Friend and Fisherman

By Mickey Dunaway| Reprinted with Permission of Current;s Magazine | NOV 2025

The CD Enigma

A few days before I sat down at my iMac to put pixel to paper for this column, I was clearing out some DVDs from a shelf in my office. Nothing interesting in that. I agree until it became very interesting. Ironically, I must have had 50 DVDs on that shelf, but no DVD player to play them on! Why did I let them take up valuable shelf space? As recently as a few years ago, I had a humdinger of a 3D DVD player. Can’t remember what happened to it. Streaming is my best guess, and 3D for home viewing died away.

After feeling a bit foolish, I found a computer CD in a brown wrinkled mailing envelope. I had opened it at one time but didn’t recall its contents. However, when I saw the return address, I became sentimental as it was from Jim Mattingly in Owensboro, Kentucky. Jim and I had worked together in the Owensboro Public Schools. When I opened the khaki-colored mailing envelope, I found an orange CD that Jim had sent at least ten years before. Our address on the envelope was at least that old. Why had I kept it for so long? I could not remember, but I knew, sadly, whatever I found would be tainted with sadness because Jim had passed away in 2022. 

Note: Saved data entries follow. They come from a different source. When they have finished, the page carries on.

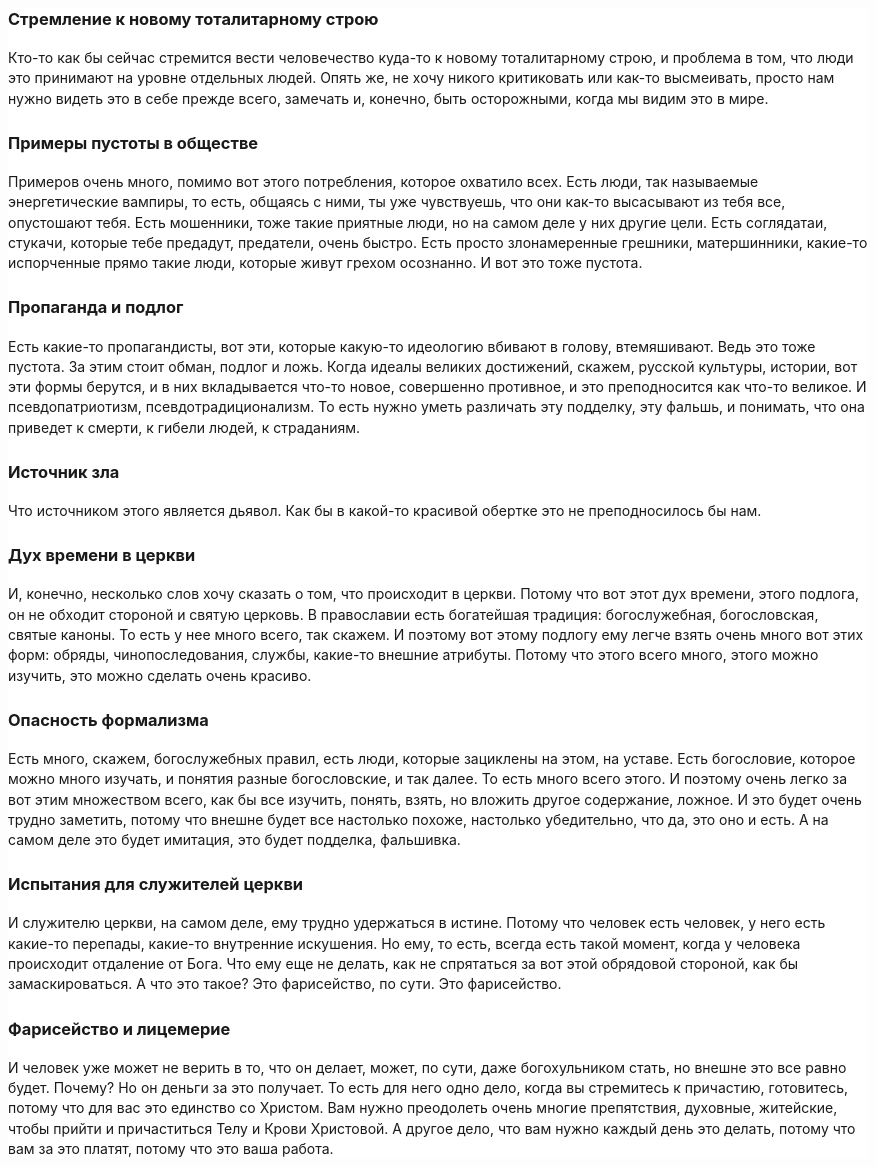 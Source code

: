 ### Стремление к новому тоталитарному строю  
Кто-то как бы сейчас стремится вести человечество куда-то к новому тоталитарному строю, и проблема в том, что люди это принимают на уровне отдельных людей. Опять же, не хочу никого критиковать или как-то высмеивать, просто нам нужно видеть это в себе прежде всего, замечать и, конечно, быть осторожными, когда мы видим это в мире.  

### Примеры пустоты в обществе  
Примеров очень много, помимо вот этого потребления, которое охватило всех. Есть люди, так называемые энергетические вампиры, то есть, общаясь с ними, ты уже чувствуешь, что они как-то высасывают из тебя все, опустошают тебя. Есть мошенники, тоже такие приятные люди, но на самом деле у них другие цели. Есть соглядатаи, стукачи, которые тебе предадут, предатели, очень быстро. Есть просто злонамеренные грешники, матершинники, какие-то испорченные прямо такие люди, которые живут грехом осознанно. И вот это тоже пустота.  

### Пропаганда и подлог  
Есть какие-то пропагандисты, вот эти, которые какую-то идеологию вбивают в голову, втемяшивают. Ведь это тоже пустота. За этим стоит обман, подлог и ложь. Когда идеалы великих достижений, скажем, русской культуры, истории, вот эти формы берутся, и в них вкладывается что-то новое, совершенно противное, и это преподносится как что-то великое. И псевдопатриотизм, псевдотрадиционализм. То есть нужно уметь различать эту подделку, эту фальшь, и понимать, что она приведет к смерти, к гибели людей, к страданиям.  

### Источник зла  
Что источником этого является дьявол. Как бы в какой-то красивой обертке это не преподносилось бы нам.  

### Дух времени в церкви  
И, конечно, несколько слов хочу сказать о том, что происходит в церкви. Потому что вот этот дух времени, этого подлога, он не обходит стороной и святую церковь. В православии есть богатейшая традиция: богослужебная, богословская, святые каноны. То есть у нее много всего, так скажем. И поэтому вот этому подлогу ему легче взять очень много вот этих форм: обряды, чинопоследования, службы, какие-то внешние атрибуты. Потому что этого всего много, этого можно изучить, это можно сделать очень красиво.  

### Опасность формализма  
Есть много, скажем, богослужебных правил, есть люди, которые зациклены на этом, на уставе. Есть богословие, которое можно много изучать, и понятия разные богословские, и так далее. То есть много всего этого. И поэтому очень легко за вот этим множеством всего, как бы все изучить, понять, взять, но вложить другое содержание, ложное. И это будет очень трудно заметить, потому что внешне будет все настолько похоже, настолько убедительно, что да, это оно и есть. А на самом деле это будет имитация, это будет подделка, фальшивка.  

### Испытания для служителей церкви  
И служителю церкви, на самом деле, ему трудно удержаться в истине. Потому что человек есть человек, у него есть какие-то перепады, какие-то внутренние искушения. Но ему, то есть, всегда есть такой момент, когда у человека происходит отдаление от Бога. Что ему еще не делать, как не спрятаться за вот этой обрядовой стороной, как бы замаскироваться. А что это такое? Это фарисейство, по сути. Это фарисейство.  

### Фарисейство и лицемерие  
И человек уже может не верить в то, что он делает, может, по сути, даже богохульником стать, но внешне это все равно будет. Почему? Но он деньги за это получает. То есть для него одно дело, когда вы стремитесь к причастию, готовитесь, потому что для вас это единство со Христом. Вам нужно преодолеть очень многие препятствия, духовные, житейские, чтобы прийти и причаститься Телу и Крови Христовой. А другое дело, что вам нужно каждый день это делать, потому что вам за это платят, потому что это ваша работа.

I hauled out a used stand-alone Apple CD player that I could connect to my iMac and find out what Jim had sent me. Once the CD player was attached and the CD inserted, I found only one file—a 60-page document titled “Fishing with Ben.” I knew Ben was Jim’s older brother. And then I remembered why I had kept the CD over the years. 

Two Friends in Owensboro

I led the Department of Instruction as Deputy Superintendent from 1997 to 2002 in Owensboro, Kentucky, a school system of 5000 in a town of 50,000. Jim was one of the principals who all reported to me, but he became much more than that. He grew into a dear friend who was never intimidated by our different positions. 

Jim was a born fisherman and as good a school leader as I ever met.  

Today, I treasure the times I went to his school. Jim was a teacher of teachers and might be out among his teachers and kids when I arrived. So, I would just go ahead and sit down in his office, because behind his desk was a mount of a giant rainbow trout that I never tired of admiring. His state record trout weighed 14 pounds, 6 ounces; caught September 10, 1972, in the Cumberland River tailwaters. His state record still stands after 53 years!

For all our talking about fishing, Jim and I only fished together twice. Jim, his son Paul, and I once caught a cooler of crappie in Rough River. The other time, Jim took me to a flooded coal pit of the kind that I had often read about in fishing magazines. The water was as black as the coal that had come out of that pit, and the bass were the darkest green I have ever seen on a largemouth. 

Jim the Creek-Wader

After Jim retired as an Owensboro Principal, he led the Catholic Diocese Schools as Superintendent. Although the Diocesan headquarters were in Owensboro, the diocese extended from Bowling Green to Paducah and encompassed most towns in between. After a trip to one of his outlying schools, Jim would email me about stopping and fishing a creek on his way back home.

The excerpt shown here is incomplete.